Otolaryngol Head Neck Surg. 2025 Apr;172(4):1155-1163. doi: 10.1002/ohn.1108. Epub 2024 Dec 31.
Prior studies have been contradictory on the role of human papillomavirus (HPV) infection in sinonasal inverted papilloma (SNIP) recurrence. This systematic review and meta-analysis was performed to further evaluate this potential association.
PubMed, Embase, and Scopus electronic databases.
Case-control studies reporting SNIP recurrence data and HPV status identified by polymerase chain reaction (PCR) and in-situ hybridization (ISH). Meta-analysis was performed to determine pooled odds ratios (ORs) and 95% confidence intervals (CI).

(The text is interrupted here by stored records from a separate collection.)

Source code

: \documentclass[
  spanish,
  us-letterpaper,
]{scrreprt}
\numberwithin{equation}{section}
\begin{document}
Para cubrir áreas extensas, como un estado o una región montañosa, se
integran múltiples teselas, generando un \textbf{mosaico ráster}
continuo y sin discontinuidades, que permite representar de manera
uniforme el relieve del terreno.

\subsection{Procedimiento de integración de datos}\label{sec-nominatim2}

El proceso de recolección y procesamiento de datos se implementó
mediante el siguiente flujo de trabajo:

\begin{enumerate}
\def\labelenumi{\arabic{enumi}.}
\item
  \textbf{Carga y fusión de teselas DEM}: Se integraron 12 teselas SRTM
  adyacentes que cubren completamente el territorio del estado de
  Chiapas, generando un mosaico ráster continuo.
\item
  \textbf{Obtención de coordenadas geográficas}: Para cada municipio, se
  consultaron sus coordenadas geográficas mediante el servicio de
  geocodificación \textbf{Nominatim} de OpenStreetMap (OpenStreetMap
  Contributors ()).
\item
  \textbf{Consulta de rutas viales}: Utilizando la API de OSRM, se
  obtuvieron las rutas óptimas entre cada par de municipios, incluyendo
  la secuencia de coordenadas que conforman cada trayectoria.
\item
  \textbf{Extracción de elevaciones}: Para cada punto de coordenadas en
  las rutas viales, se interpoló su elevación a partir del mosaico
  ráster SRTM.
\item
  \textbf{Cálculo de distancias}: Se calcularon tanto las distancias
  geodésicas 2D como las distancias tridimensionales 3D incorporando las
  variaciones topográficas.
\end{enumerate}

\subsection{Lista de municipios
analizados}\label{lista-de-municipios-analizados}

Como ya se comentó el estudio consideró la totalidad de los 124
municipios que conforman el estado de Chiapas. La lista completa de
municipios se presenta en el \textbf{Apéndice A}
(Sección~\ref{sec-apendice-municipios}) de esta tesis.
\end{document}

25 studies were identified including a total of 1116 benign SNIP tumors. A total of 267 SNIP were HPV+, 103 of which were recurrent, and 849 SNIP were HPV-, with 231 being recurrent. The pooled standard OR for recurrence in HPV+ tumors was 2.05 (95% CI: 1.31-3.19). Stratification by low-risk and high-risk HPV subtypes were not statistically significant. The standard OR for SNIP recurrence in low-risk and high-risk HPV+ subtypes were 1.57 (95% CI: 0.98-2.54) and 1.67 (95% CI: 0.98-2.80), respectively.
Infection with HPV may be associated with an increased risk of SNIP recurrence. This increased risk seems to be independent of HPV subtype based on low-risk or high-risk status. However, this correlation was variable among recently published studies requiring additional investigation.

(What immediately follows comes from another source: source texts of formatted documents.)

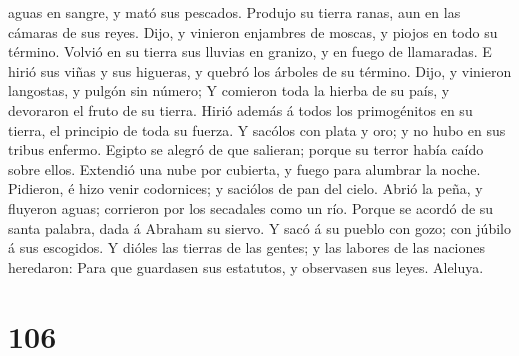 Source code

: aguas en sangre, y mató sus pescados.  Produjo su tierra
ranas, aun en las cámaras de sus reyes.  Dijo, y vinieron
enjambres de moscas, y piojos en todo su término.  Volvió
en su tierra sus lluvias en granizo, y en fuego de llamaradas.
 E hirió sus viñas y sus higueras, y quebró los árboles de
su término.  Dijo, y vinieron langostas, y pulgón sin
número;  Y comieron toda la hierba de su país, y devoraron
el fruto de su tierra.  Hirió además á todos los
primogénitos en su tierra, el principio de toda su fuerza. 
Y sacólos con plata y oro; y no hubo en sus tribus enfermo.
 Egipto se alegró de que salieran; porque su terror había
caído sobre ellos.  Extendió una nube por cubierta, y fuego
para alumbrar la noche.  Pidieron, é hizo venir codornices;
y saciólos de pan del cielo.  Abrió la peña, y fluyeron
aguas; corrieron por los secadales como un río.  Porque se
acordó de su santa palabra, dada á Abraham su siervo.  Y
sacó á su pueblo con gozo; con júbilo á sus escogidos.  Y
dióles las tierras de las gentes; y las labores de las naciones
heredaron:  Para que guardasen sus estatutos, y observasen
sus leyes. Aleluya.

\hypertarget{section-105}{%
\section{106}\label{section-105}}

先前的研究对于人乳头瘤病毒(HPV)感染在鼻窦内翻性乳头状瘤(SNIP)复发中的作用存在矛盾观点。进行这项系统评价和荟萃分析以进一步评估这种潜在关联。
PubMed、Embase和Scopus电子数据库。
病例对照研究报告了SNIP复发数据以及通过聚合酶链反应(PCR)和原位杂交(ISH)确定的HPV状态。进行荟萃分析以确定合并优势比(OR)和95%置信区间(CI)。
确定了25项研究,共包括1116例良性SNIP肿瘤。共有267例SNIP为HPV阳性,其中103例复发;849例SNIP为HPV阴性,231例复发。HPV阳性肿瘤复发的合并标准OR为2.05(95%CI:1.31 - 3.19)。按低风险和高风险HPV亚型分层无统计学意义。低风险和高风险HPV阳性亚型的SNIP复发标准OR分别为1.57(95%CI:0.98 - 2.54)和1.67(95%CI:0.98 - 2.80)。
HPV感染可能与SNIP复发风险增加相关。基于低风险或高风险状态,这种增加的风险似乎与HPV亚型无关。然而,这种相关性在最近发表的研究中存在差异,需要进一步研究。